### Task requirements
Scan the entries for the word "list" and return every line that has it.

BEGIN

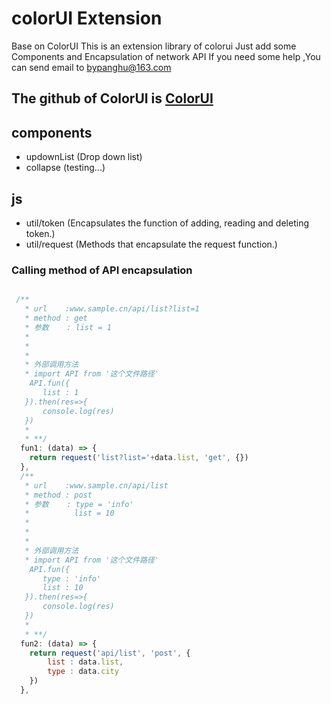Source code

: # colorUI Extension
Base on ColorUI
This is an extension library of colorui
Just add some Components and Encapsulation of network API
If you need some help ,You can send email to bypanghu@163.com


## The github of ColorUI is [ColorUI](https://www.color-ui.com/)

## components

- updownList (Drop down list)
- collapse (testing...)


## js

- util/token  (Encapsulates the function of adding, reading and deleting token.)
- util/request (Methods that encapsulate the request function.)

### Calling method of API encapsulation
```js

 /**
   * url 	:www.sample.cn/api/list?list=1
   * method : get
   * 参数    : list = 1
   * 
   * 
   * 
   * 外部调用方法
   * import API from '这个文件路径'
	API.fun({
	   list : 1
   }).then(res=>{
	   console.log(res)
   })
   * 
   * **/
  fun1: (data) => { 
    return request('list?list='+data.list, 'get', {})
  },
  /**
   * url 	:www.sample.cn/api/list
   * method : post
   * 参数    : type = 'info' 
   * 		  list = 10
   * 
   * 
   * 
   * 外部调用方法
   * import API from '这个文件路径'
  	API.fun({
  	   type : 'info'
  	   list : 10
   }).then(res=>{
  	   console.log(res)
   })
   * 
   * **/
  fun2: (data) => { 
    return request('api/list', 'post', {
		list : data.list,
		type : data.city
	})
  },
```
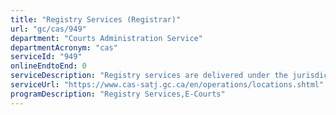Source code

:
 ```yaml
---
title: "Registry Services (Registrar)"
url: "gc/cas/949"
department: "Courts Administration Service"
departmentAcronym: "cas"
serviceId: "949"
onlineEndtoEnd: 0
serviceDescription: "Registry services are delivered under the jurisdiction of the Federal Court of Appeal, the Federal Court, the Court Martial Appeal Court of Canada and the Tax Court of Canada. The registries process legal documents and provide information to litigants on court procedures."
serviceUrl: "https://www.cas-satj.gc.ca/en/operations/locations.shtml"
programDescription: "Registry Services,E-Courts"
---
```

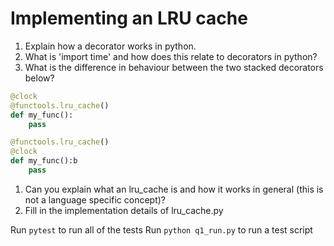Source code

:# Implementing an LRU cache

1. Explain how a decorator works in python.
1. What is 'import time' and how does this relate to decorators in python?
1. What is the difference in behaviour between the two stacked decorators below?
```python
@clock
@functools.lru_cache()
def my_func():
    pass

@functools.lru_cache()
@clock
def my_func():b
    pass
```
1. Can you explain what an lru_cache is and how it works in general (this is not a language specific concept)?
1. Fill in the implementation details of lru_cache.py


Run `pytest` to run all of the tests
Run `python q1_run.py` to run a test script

END
BEGIN

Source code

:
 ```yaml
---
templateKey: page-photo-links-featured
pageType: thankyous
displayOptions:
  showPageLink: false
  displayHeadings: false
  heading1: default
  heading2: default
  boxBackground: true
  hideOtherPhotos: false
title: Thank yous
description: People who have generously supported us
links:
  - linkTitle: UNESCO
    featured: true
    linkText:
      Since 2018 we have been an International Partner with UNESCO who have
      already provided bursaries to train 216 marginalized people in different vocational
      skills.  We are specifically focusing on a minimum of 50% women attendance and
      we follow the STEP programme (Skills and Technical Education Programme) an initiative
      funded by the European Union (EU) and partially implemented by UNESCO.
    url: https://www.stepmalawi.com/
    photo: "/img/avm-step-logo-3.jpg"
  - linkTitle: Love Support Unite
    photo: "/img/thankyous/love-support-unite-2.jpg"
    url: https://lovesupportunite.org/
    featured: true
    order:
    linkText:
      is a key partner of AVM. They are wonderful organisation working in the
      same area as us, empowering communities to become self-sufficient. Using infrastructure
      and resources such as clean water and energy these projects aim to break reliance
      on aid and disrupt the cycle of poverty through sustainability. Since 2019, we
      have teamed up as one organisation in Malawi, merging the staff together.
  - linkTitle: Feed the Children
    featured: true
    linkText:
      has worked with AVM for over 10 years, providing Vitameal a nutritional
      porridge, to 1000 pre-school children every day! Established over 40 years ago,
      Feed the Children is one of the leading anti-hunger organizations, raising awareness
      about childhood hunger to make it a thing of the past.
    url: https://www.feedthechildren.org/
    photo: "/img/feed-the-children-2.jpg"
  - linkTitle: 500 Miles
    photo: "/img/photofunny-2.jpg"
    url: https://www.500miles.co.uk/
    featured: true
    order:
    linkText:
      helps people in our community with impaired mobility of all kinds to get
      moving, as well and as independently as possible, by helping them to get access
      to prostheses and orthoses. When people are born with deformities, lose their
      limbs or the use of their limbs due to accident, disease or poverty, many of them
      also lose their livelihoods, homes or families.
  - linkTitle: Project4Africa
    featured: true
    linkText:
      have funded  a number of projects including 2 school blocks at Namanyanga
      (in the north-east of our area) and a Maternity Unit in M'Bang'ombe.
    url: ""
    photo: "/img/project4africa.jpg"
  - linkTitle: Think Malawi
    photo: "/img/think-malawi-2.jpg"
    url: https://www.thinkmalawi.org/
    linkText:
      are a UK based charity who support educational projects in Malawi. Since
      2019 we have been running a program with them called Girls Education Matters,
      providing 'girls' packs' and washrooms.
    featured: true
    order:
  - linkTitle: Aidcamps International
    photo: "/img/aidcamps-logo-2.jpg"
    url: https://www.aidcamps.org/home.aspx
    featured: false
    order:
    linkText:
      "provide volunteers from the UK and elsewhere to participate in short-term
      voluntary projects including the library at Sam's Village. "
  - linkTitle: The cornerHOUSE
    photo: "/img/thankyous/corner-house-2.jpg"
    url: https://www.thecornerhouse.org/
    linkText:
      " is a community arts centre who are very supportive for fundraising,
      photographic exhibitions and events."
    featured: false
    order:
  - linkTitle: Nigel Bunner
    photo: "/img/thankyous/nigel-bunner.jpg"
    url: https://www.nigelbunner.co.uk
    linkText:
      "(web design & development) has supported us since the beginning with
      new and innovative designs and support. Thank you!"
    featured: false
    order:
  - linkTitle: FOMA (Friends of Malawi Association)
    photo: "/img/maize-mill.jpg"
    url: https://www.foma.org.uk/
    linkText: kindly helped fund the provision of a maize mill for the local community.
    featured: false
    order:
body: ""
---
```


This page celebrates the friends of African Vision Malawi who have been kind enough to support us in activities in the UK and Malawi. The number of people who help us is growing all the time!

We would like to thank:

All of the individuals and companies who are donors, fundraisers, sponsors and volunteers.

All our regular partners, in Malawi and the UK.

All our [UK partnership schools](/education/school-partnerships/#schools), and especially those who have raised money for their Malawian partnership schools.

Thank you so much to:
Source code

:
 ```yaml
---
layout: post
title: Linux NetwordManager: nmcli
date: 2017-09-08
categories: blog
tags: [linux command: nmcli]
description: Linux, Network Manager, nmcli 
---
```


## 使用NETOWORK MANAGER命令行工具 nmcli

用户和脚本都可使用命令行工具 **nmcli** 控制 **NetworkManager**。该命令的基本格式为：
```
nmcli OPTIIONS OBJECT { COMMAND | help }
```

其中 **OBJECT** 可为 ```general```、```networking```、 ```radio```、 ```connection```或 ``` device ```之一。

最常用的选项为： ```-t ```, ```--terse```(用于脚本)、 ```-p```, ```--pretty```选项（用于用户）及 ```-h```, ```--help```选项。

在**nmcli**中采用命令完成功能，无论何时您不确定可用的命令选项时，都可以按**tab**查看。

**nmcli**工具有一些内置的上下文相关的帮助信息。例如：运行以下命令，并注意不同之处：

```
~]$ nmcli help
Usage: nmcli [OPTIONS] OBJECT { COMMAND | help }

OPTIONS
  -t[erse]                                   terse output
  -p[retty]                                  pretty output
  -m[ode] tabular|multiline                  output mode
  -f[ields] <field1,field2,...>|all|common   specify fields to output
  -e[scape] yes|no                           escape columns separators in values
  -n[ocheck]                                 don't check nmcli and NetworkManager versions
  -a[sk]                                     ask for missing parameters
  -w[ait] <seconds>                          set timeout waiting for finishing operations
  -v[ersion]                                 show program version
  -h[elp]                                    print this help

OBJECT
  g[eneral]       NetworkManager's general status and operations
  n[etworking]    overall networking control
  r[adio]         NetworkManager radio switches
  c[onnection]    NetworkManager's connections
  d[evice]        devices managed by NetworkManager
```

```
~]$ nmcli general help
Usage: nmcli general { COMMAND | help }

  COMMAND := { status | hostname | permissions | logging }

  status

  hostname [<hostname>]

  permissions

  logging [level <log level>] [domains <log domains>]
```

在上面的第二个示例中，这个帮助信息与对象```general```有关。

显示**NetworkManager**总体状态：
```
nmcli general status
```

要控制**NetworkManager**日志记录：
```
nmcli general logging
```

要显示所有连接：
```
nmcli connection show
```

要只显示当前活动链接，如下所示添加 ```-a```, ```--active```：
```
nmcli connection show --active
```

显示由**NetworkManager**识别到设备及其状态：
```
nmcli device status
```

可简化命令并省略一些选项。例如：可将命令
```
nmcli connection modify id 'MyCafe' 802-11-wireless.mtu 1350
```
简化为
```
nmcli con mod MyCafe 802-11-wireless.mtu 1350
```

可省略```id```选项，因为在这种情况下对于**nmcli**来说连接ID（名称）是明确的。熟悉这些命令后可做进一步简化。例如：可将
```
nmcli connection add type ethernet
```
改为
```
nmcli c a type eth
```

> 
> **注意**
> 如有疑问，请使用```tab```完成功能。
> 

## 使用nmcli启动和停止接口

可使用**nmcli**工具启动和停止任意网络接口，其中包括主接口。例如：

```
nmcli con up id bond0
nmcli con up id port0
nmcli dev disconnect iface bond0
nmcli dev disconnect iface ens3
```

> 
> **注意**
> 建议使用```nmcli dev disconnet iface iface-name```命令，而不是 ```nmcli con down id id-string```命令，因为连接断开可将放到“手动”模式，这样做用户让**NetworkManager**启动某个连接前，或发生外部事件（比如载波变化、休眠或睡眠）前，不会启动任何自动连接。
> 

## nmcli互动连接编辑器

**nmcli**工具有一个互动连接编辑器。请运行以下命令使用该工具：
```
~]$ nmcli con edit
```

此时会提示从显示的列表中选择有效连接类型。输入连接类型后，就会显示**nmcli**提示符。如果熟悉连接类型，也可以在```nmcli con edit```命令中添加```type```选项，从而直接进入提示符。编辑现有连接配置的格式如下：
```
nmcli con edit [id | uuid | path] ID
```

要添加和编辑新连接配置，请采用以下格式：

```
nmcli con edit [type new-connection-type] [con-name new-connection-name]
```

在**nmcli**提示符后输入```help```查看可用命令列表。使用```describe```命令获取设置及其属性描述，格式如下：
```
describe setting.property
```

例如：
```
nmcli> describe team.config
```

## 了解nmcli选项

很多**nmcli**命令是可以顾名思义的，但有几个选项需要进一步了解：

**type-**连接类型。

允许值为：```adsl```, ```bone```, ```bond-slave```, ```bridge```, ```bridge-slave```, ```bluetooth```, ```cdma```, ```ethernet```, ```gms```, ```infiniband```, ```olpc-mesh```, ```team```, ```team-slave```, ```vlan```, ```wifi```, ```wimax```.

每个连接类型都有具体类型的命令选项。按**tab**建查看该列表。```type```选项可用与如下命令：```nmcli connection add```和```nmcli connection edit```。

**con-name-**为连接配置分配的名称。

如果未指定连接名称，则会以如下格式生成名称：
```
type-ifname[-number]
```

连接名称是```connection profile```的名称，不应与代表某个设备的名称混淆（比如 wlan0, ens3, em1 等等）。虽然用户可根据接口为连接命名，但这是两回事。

END

### The completed task
- updownList (Drop down list)
   * url 	:www.sample.cn/api/list?list=1
   * 参数    : list = 1
	   list : 1
    return request('list?list='+data.list, 'get', {})
   * url 	:www.sample.cn/api/list
   * 		  list = 10
  	   list : 10
    return request('api/list', 'post', {
		list : data.list,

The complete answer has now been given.